»»

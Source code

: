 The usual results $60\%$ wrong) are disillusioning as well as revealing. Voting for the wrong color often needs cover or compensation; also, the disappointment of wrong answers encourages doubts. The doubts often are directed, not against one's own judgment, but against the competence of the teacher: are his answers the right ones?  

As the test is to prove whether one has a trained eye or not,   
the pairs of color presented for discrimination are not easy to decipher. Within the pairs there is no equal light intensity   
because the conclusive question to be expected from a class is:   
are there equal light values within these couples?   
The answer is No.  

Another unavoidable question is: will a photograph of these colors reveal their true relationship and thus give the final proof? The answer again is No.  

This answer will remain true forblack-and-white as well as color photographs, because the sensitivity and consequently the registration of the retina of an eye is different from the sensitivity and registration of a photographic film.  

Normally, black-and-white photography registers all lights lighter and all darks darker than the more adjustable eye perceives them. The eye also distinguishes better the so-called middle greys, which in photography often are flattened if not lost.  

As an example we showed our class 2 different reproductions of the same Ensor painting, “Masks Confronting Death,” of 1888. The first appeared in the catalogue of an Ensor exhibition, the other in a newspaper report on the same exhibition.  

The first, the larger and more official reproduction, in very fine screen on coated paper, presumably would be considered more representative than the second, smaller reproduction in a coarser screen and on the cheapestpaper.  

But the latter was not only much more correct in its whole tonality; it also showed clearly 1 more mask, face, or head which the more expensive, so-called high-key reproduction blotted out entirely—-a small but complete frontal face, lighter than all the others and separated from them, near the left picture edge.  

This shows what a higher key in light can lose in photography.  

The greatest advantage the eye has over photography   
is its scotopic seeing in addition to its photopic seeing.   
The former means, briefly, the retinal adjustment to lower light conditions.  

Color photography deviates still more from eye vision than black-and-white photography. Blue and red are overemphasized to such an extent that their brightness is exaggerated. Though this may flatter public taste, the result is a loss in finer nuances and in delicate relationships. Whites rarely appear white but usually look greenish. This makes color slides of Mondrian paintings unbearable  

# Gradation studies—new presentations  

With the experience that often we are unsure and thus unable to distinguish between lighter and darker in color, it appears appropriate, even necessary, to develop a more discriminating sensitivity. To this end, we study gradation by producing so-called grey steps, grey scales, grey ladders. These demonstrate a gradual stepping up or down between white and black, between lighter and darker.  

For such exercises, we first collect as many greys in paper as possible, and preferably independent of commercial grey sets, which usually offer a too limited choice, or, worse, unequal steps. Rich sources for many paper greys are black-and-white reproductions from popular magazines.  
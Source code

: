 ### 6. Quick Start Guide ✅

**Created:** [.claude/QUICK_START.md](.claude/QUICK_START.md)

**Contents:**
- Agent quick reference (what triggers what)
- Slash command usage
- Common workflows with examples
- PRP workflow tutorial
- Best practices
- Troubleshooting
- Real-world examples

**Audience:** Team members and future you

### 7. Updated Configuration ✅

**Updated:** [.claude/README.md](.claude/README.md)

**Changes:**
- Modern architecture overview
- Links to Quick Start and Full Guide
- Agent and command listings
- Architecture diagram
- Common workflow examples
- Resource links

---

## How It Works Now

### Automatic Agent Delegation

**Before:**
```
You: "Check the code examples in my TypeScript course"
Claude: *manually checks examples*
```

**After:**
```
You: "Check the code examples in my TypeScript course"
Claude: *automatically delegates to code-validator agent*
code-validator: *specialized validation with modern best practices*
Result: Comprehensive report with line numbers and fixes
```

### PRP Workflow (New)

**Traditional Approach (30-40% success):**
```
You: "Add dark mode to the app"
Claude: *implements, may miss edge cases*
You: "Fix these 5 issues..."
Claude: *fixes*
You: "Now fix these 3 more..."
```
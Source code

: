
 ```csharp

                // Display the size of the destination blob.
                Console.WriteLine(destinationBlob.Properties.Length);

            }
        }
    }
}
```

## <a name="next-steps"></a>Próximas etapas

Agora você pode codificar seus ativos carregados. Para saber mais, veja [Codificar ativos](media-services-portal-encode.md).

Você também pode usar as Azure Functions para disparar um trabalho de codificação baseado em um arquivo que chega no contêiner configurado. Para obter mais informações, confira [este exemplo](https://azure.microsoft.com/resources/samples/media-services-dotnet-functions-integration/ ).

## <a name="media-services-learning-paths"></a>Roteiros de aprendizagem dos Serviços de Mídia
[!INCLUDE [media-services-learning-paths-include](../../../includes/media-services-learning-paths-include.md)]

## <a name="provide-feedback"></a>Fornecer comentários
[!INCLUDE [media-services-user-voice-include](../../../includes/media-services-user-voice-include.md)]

««

ASSIGNMENT
Among the lines above, find each one containing the string "what" and copy it.

RESPONSE TO THIS EXERCISE
This shows what a higher key in light can lose in photography.  
- Agent quick reference (what triggers what)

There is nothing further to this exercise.